Мы стояли все вокруг Васи и требовали ответной речи. Вася громко откашлялся, показывая, что прочищает горло, сказал:

— Спасибо, ребята, — и долго молчал.

— Ну! — закричали мы. — Давай речугу!

— Всё, — сказал Вася. — А что вам еще нужно?

Но мы стали шуметь и требовать настоящей речи. Тогда Васька спокойно сел на лежанку и заговорил:

— Хотите всерьез, ребята, давайте всерьез. Существует Советская страна, сто пятьдесят миллионов людей, шестая часть света, на которой правит советская власть. А вокруг нас акулы международного империализма, которые разевают пасти и хотят нас проглотить. Это все правильно, все так и есть. И акулы, и пасти, и проглотить хотят. Но это была бы, в общем-то, ерунда, если бы сто пятьдесят миллионов стояли один как один, все на подбор, молодец к молодцу, твердые, чистые, без пятнышка, без греха. А оно, как вы знаете, совсем не так. Черт его знает, что за страна Россия! Сколько в ней разных людей, интересов, желаний! Сколько чувств в ней, и замечательных чувств — таких, каких, может, нигде в мире нет, и самых страшных, самых темных! Вот мы живем в городе Пудоже. Нас, комсомольцев, здесь шестьдесят человек. И сорок человек коммунистов. А всего народу две с лишним тысячи.

— Две тысячи сто восемьдесят девять, — подсказал Девятин. — Наверное, Колька еще не учтен. С ним, значит, будет две тысячи сто девяносто.
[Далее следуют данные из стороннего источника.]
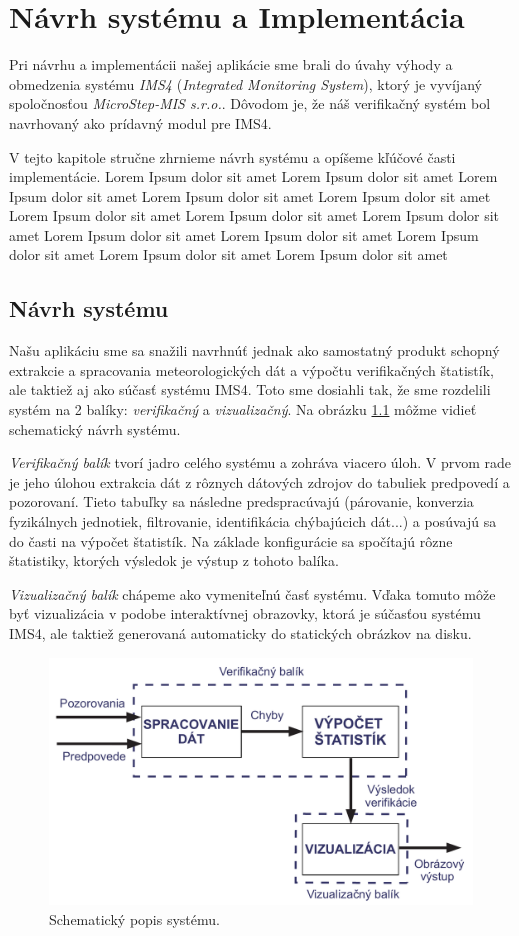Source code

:\chapter{Návrh systému a Implementácia}
Pri návrhu a implementácii našej aplikácie sme brali do úvahy výhody a obmedzenia systému \textit{IMS4} (\textit{Integrated Monitoring System}), ktorý je vyvíjaný spoločnosťou \textit{MicroStep-MIS s.r.o.}. Dôvodom je, že náš verifikačný systém bol navrhovaný ako prídavný modul pre IMS4.

V tejto kapitole stručne zhrnieme návrh systému a opíšeme kľúčové časti implementácie. 
Lorem Ipsum dolor sit amet Lorem Ipsum dolor sit amet Lorem Ipsum dolor sit amet Lorem Ipsum dolor sit amet Lorem Ipsum dolor sit amet Lorem Ipsum dolor sit amet Lorem Ipsum dolor sit amet Lorem Ipsum dolor sit amet Lorem Ipsum dolor sit amet Lorem Ipsum dolor sit amet Lorem Ipsum dolor sit amet Lorem Ipsum dolor sit amet Lorem Ipsum dolor sit amet


\section{Návrh systému}
\label{sec:sysdesign}
Našu aplikáciu sme sa snažili navrhnúť jednak ako samostatný produkt schopný extrakcie a spracovania meteorologických dát a výpočtu verifikačných štatistík, ale taktiež aj ako súčasť systému IMS4. Toto sme dosiahli tak, že sme rozdelili systém na 2 balíky: \textit{verifikačný} a \textit{vizualizačný}. Na obrázku \ref{fig:system} môžme vidieť schematický návrh systému.

\textit{Verifikačný balík} tvorí jadro celého systému a zohráva viacero úloh. V prvom rade je jeho úlohou extrakcia dát z rôznych dátových zdrojov do tabuliek predpovedí a pozorovaní. Tieto tabuľky sa následne predspracúvajú (párovanie, konverzia fyzikálnych jednotiek, filtrovanie, identifikácia chýbajúcich dát...) a posúvajú sa do časti na výpočet štatistík. Na základe konfigurácie sa spočítajú rôzne štatistiky, ktorých výsledok je výstup z tohoto balíka.

\textit{Vizualizačný balík} chápeme ako vymeniteľnú časť systému. Vďaka tomuto môže byť vizualizácia v podobe interaktívnej obrazovky, ktorá je súčasťou systému IMS4, ale taktiež generovaná automaticky do statických obrázkov na disku.

\begin{figure}
	\centering
	\includegraphics[width = 5in]{system}
	\caption{Schematický popis systému.}
	\label{fig:system} 
\end{figure}


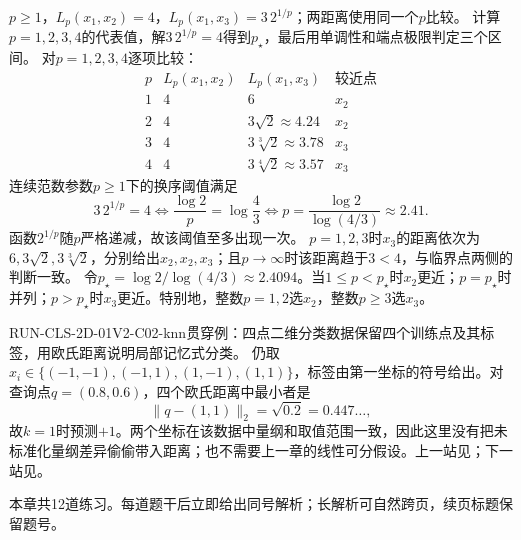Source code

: \label{struct:V2-C02-CH33}
\begin{solution}
\SolGiven $p\ge1$，$L_p(x_1,x_2)=4$，$L_p(x_1,x_3)=3\,2^{1/p}$；两距离使用同一个$p$比较。
\SolPlan 计算$p=1,2,3,4$的代表值，解$3\,2^{1/p}=4$得到$p_\star$，最后用单调性和端点极限判定三个区间。
\SolDerive
对$p=1,2,3,4$逐项比较：
\[
\begin{array}{c|c|c|c}
p&L_p(x_1,x_2)&L_p(x_1,x_3)&\text{较近点}\\ \hline
1&4&6&x_2\\
2&4&3\sqrt2\approx4.24&x_2\\
3&4&3\sqrt[3]{2}\approx3.78&x_3\\
4&4&3\sqrt[4]{2}\approx3.57&x_3
\end{array}
\]
连续范数参数$p\geq 1$下的换序阈值满足
\[
3\,2^{1/p}=4
\Longleftrightarrow
\frac{\log2}{p}=\log\frac43
\Longleftrightarrow
p=\frac{\log2}{\log(4/3)}\approx2.41.
\]
函数$2^{1/p}$随$p$严格递减，故该阈值至多出现一次。
\SolCheck $p=1,2,3$时$x_3$的距离依次为$6,3\sqrt2,3\sqrt[3]2$，分别给出$x_2,x_2,x_3$；且$p\to\infty$时该距离趋于$3<4$，与临界点两侧的判断一致。
\SolAnswer 令$p_\star=\log2/\log(4/3)\approx2.4094$。当$1\le p<p_\star$时$x_2$更近；$p=p_\star$时并列；$p>p_\star$时$x_3$更近。特别地，整数$p=1,2$选$x_2$，整数$p\ge3$选$x_3$。
\end{solution}

\begin{SLRunningExample}{RUN-CLS-2D-01}{V2-C02-knn}{贯穿例：四点二维分类数据}{保留四个训练点及其标签，用欧氏距离说明局部记忆式分类。}
仍取$x_i\in\{(-1,-1),(-1,1),(1,-1),(1,1)\}$，标签由第一坐标的符号给出。对查询点$q=(0.8,0.6)$，四个欧氏距离中最小者是
\[
\lVert q-(1,1)\rVert_2=\sqrt{0.2}=0.447\ldots,
\]
故$k=1$时预测$+1$。两个坐标在该数据中量纲和取值范围一致，因此这里没有把未标准化量纲差异偷偷带入距离；\kNN{}也不需要上一章的线性可分假设。上一站见；下一站见。
\end{SLRunningExample}


\label{struct:V2-C02-CH34}
\begin{chapterexercisebox}
\label{struct:V2-C02-CH35}
本章共12道练习。每道题干后立即给出同号解析；长解析可自然跨页，续页标题保留题号。
\end{chapterexercisebox}

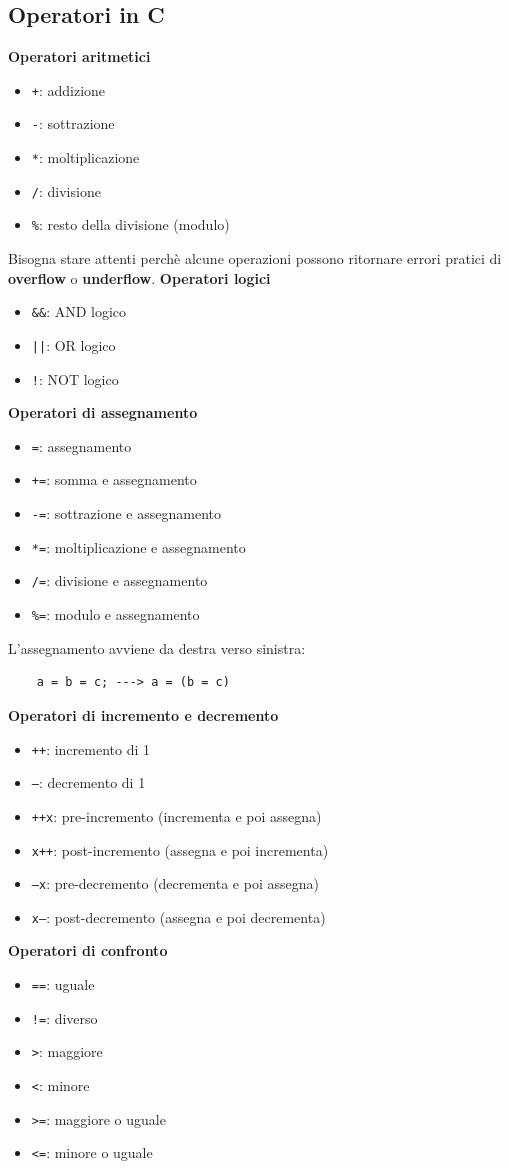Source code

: \documentclass[12pt,a4paper]{article}
\begin{document}
\subsection{Operatori in C}
\textbf{Operatori aritmetici}
\begin{itemize}
    \item \texttt{+}: addizione
    \item \texttt{-}: sottrazione
    \item \texttt{*}: moltiplicazione
    \item \texttt{/}: divisione
    \item \texttt{\%}: resto della divisione (modulo)
\end{itemize}
Bisogna stare attenti perchè alcune operazioni possono ritornare errori pratici di \textbf{overflow} o \textbf{underflow}.
\textbf{Operatori logici}
\begin{itemize}
    \item \texttt{\&\&}: AND logico
    \item \texttt{||}: OR logico
    \item \texttt{!}: NOT logico
\end{itemize}
\textbf{Operatori di assegnamento}
\begin{itemize}
    \item \texttt{=}: assegnamento
    \item \texttt{+=}: somma e assegnamento
    \item \texttt{-=}: sottrazione e assegnamento
    \item \texttt{*=}: moltiplicazione e assegnamento
    \item \texttt{/=}: divisione e assegnamento
    \item \texttt{\%=}: modulo e assegnamento
\end{itemize}
L'assegnamento avviene da destra verso sinistra:
\begin{lstlisting}
    a = b = c; ---> a = (b = c)
\end{lstlisting}
\textbf{Operatori di incremento e decremento}
\begin{itemize}
    \item \texttt{++}: incremento di 1
    \item \texttt{--}: decremento di 1
    \item \texttt{++x}: pre-incremento (incrementa e poi assegna)
    \item \texttt{x++}: post-incremento (assegna e poi incrementa)
    \item \texttt{--x}: pre-decremento (decrementa e poi assegna)
    \item \texttt{x--}: post-decremento (assegna e poi decrementa)
\end{itemize}
\textbf{Operatori di confronto}
\begin{itemize}
    \item \texttt{==}: uguale
    \item \texttt{!=}: diverso
    \item \texttt{>}: maggiore
    \item \texttt{<}: minore
    \item \texttt{>=}: maggiore o uguale
    \item \texttt{<=}: minore o uguale
\end{itemize}
\end{document}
— Хорошо, — согласился Мисаилов, — две тысячи сто девяносто. Может, наш город, конечно, особенный. Рабочего класса в нем, можно сказать, почти что и нет — значит, народ отсталый. Но вот посмотрите: одна группа — это Катайков, Малокрошечный, люди, которые вокруг них вертятся, от них зависят, их слушаются. Считайте: их тоже человек сто. Их сто, и нас сто. Это бы ладно — один на один мы бы сдюжили. Да ведь остальных тысяча девятьсот девяносто. И вот эти тысяча девятьсот девяносто еще неизвестно какие. Если даже они Катайкова не любят, все-таки он для них свой, привычный, известный. Тысячу лет к нему привыкали и знают, что он всегда побеждал. А мы кто? Черт нас знает, в конце концов... Мальчишки, голь. Бедного человека у нас презирают — это тоже за тысячу лет воспитано, — голодранец, шантрапа. Раз бедный — значит, не сумел заработать; значит, пустяковый человек, неверный человек. Вот вы, ребята, огорчаетесь — другие, мол, воевали, а нам вроде и делать нечего. А давайте пройдем с вами по улице. Сколько народу из окон будет на нас смотреть: как мы идем да не делаем ли чего плохого, нет ли, к чему придраться... Если есть, так через час по всему городу разнесут. Сколько шепоту будет за окнами, смеху сколько! Катайков что хотите может себе позволить. Он хозяин. К этому привыкли. А мы в хозяева лезем, а у самих портки рваные. А когда пойдем сто на сто, думаете, эти тысяча девятьсот девяносто будут стоять в стороне? Ввяжутся. И они-то и будут самой большой силой. Тот победит, на чьей стороне они будут. Вы, ребята, по драке скучаете. Драка начнется в свое время. Да что драка! Важно одно: сколько народу будет за нас, сколько за них. А это решается сейчас, перед дракой. Вот вам, ребята, и вся история. Сидим мы тут, шесть человек, а на нас весь мир смотрит. Может, пойдут за нами, а может, к черту выгонят нас. Нам всякое лыко в строку. Словам нашим не верят, а смотрят, как мы живем. Может, пьянствуем, может, развратничаем, может, вруны, хвастуны, может, работать не умеем, может, ничтожные люди и грош нам цена. Ничто нам не простится, ничто нам не забудется. Ты ставни, двери закрой, свет погаси — все равно ты на виду. Все равно всё узнают. А ты говоришь — членские взносы платим! Членские взносы — это второе дело. Мы за весь мир отвечаем — и когда работаем, и когда гуляем, и когда за девушками ухаживаем, и когда женимся, и когда учимся, и когда песни поем. А поэтому давайте петь песни.